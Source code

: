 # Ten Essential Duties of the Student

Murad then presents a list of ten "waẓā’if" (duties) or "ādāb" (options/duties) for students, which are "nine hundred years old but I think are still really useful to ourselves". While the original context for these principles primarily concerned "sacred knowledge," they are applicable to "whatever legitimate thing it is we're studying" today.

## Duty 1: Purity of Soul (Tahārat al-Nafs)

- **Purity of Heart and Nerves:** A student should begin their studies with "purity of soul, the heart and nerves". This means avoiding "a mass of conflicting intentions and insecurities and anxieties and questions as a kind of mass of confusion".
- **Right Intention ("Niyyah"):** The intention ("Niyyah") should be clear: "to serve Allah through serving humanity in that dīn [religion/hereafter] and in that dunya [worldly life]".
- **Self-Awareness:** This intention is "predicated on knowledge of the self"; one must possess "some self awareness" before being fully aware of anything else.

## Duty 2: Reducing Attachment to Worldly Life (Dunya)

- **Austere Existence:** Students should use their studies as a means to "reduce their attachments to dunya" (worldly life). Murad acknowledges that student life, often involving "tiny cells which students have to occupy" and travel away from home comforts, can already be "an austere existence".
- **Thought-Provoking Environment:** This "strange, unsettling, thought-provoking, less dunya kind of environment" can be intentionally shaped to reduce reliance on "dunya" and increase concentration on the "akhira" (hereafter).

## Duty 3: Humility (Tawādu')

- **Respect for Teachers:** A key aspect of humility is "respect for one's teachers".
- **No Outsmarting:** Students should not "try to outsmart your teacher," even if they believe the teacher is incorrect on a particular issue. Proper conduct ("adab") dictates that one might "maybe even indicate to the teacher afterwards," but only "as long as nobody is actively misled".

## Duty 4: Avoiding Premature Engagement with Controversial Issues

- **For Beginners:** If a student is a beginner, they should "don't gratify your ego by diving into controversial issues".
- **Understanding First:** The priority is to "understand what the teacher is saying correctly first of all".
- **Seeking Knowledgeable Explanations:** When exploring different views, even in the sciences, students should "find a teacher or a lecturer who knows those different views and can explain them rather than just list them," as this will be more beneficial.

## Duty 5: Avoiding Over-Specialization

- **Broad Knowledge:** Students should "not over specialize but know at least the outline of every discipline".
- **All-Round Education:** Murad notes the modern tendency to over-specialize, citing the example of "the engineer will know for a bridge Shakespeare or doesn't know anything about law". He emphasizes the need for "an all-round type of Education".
════
DIRECTIONS
Working from the listing above, pick out every line that has "Duty" and copy it.

EXPECTED OUTPUT
## Duty 1: Purity of Soul (Tahārat al-Nafs)
## Duty 2: Reducing Attachment to Worldly Life (Dunya)
## Duty 3: Humility (Tawādu')
## Duty 4: Avoiding Premature Engagement with Controversial Issues
## Duty 5: Avoiding Over-Specialization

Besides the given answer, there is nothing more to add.